Ici se situe mon incompréhension à voir certains militants activistes de cette cause, se tenir en marge des chapelles politiques, comme par évitement, alors que les choses restent fortement imbriquées !
Bien entendu cet « engagement politique » ne se fera pas sans un choix .difficile, voire douloureux !
En effet cet engagement politique et militant suppose, au préalable, une clarification sur « l’identité des Haratines » !
Qui sont -ils ? Négro-africains ? Arabo-berbéres ? Une entité spéciale à part ? ou encore juste une classe sociale tout court ?
Il leur appartiendra de se définir, de déterminer leur identité ou ce qu’ils souhaitent devenir.
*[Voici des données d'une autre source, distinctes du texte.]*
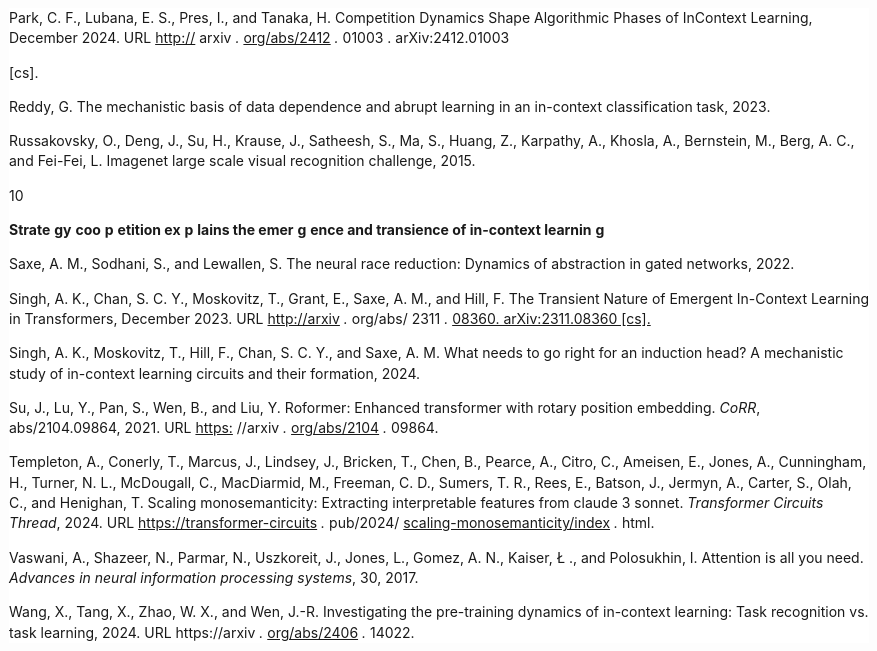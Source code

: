 Park, C. F., Lubana, E. S., Pres, I., and Tanaka, H. Competition Dynamics Shape Algorithmic Phases of InContext Learning, December 2024. URL [http://](http://arxiv.org/abs/2412.01003)
arxiv *.* [org/abs/2412](http://arxiv.org/abs/2412.01003) *.* 01003 . arXiv:2412.01003

[cs].

Reddy, G. The mechanistic basis of data dependence and
abrupt learning in an in-context classification task, 2023.

Russakovsky, O., Deng, J., Su, H., Krause, J., Satheesh, S.,
Ma, S., Huang, Z., Karpathy, A., Khosla, A., Bernstein,
M., Berg, A. C., and Fei-Fei, L. Imagenet large scale
visual recognition challenge, 2015.


10

**Strate** **gy** **coo** **p** **etition ex** **p** **lains the emer** **g** **ence and transience of in-context learnin** **g**

Saxe, A. M., Sodhani, S., and Lewallen, S. The neural race
reduction: Dynamics of abstraction in gated networks,
2022.

Singh, A. K., Chan, S. C. Y., Moskovitz, T., Grant,
E., Saxe, A. M., and Hill, F. The Transient Nature of Emergent In-Context Learning in Transformers,
December 2023. URL [http://arxiv](http://arxiv.org/abs/2311.08360) *.* org/abs/
2311 *.* [08360. arXiv:2311.08360 [cs].](http://arxiv.org/abs/2311.08360)

Singh, A. K., Moskovitz, T., Hill, F., Chan, S. C. Y., and
Saxe, A. M. What needs to go right for an induction
head? A mechanistic study of in-context learning circuits
and their formation, 2024.

Su, J., Lu, Y., Pan, S., Wen, B., and Liu, Y. Roformer: Enhanced transformer with rotary position embedding. *CoRR*, abs/2104.09864, 2021. URL [https:](https://arxiv.org/abs/2104.09864)
//arxiv *.* [org/abs/2104](https://arxiv.org/abs/2104.09864) *.* 09864.

Templeton, A., Conerly, T., Marcus, J., Lindsey, J.,
Bricken, T., Chen, B., Pearce, A., Citro, C., Ameisen,
E., Jones, A., Cunningham, H., Turner, N. L., McDougall, C., MacDiarmid, M., Freeman, C. D., Sumers,
T. R., Rees, E., Batson, J., Jermyn, A., Carter, S.,
Olah, C., and Henighan, T. Scaling monosemanticity: Extracting interpretable features from claude 3
sonnet. *Transformer Circuits Thread*, 2024. URL
[https://transformer-circuits](https://transformer-circuits.pub/2024/scaling-monosemanticity/index.html) *.* pub/2024/
[scaling-monosemanticity/index](https://transformer-circuits.pub/2024/scaling-monosemanticity/index.html) *.* html.

Vaswani, A., Shazeer, N., Parmar, N., Uszkoreit, J., Jones,
L., Gomez, A. N., Kaiser, Ł ., and Polosukhin, I. Attention is all you need. *Advances in neural information*
*processing systems*, 30, 2017.

Wang, X., Tang, X., Zhao, W. X., and Wen, J.-R. Investigating the pre-training dynamics of in-context learning: Task recognition vs. task learning, 2024. URL
https://arxiv *.* [org/abs/2406](https://arxiv.org/abs/2406.14022) *.* 14022.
Alors seulement se dégagerait une stratégie claire et adaptée, pour leur libération et émancipation !
Nous avons dit que ces choix ne seront pas sans douleur, ni sans passion et sans heurts, car le front Haratine n’est plus ce qu’il paraît , c’est- à -dire uni .
J’ai encore en mémoire certains propos de leaders Haratines, teintés d’une sorte de dilemme douloureux qui définit le Hartaani comme objet d’un double rejet, coincé entre « le mépris des uns et l’esclavage des autres », coincé entre« un déni de statut dans un cas, et un déni d’humanité dans l’autre », pour emprunter cette formule à quelqu’un.
J’avoue pour ma part ne pas bien comprendre ce dilemme, fondé sur des termes aux effets négatifs certains , mais dont les préjudices moraux et sociaux respectifs sont sans commune mesure, l’un de l’autre !
J’ai aussi entendu parler d’une certaine terminologie, comme de « Hartaani arabe », assumée de surcroît , que je trouve doublement absurde .
En s’identifiant au maître, l’esclave, quelque part, ne retardait-il pas ou pire, n’hypothéquait-il pas par là même, les chances mêmes de sa libération?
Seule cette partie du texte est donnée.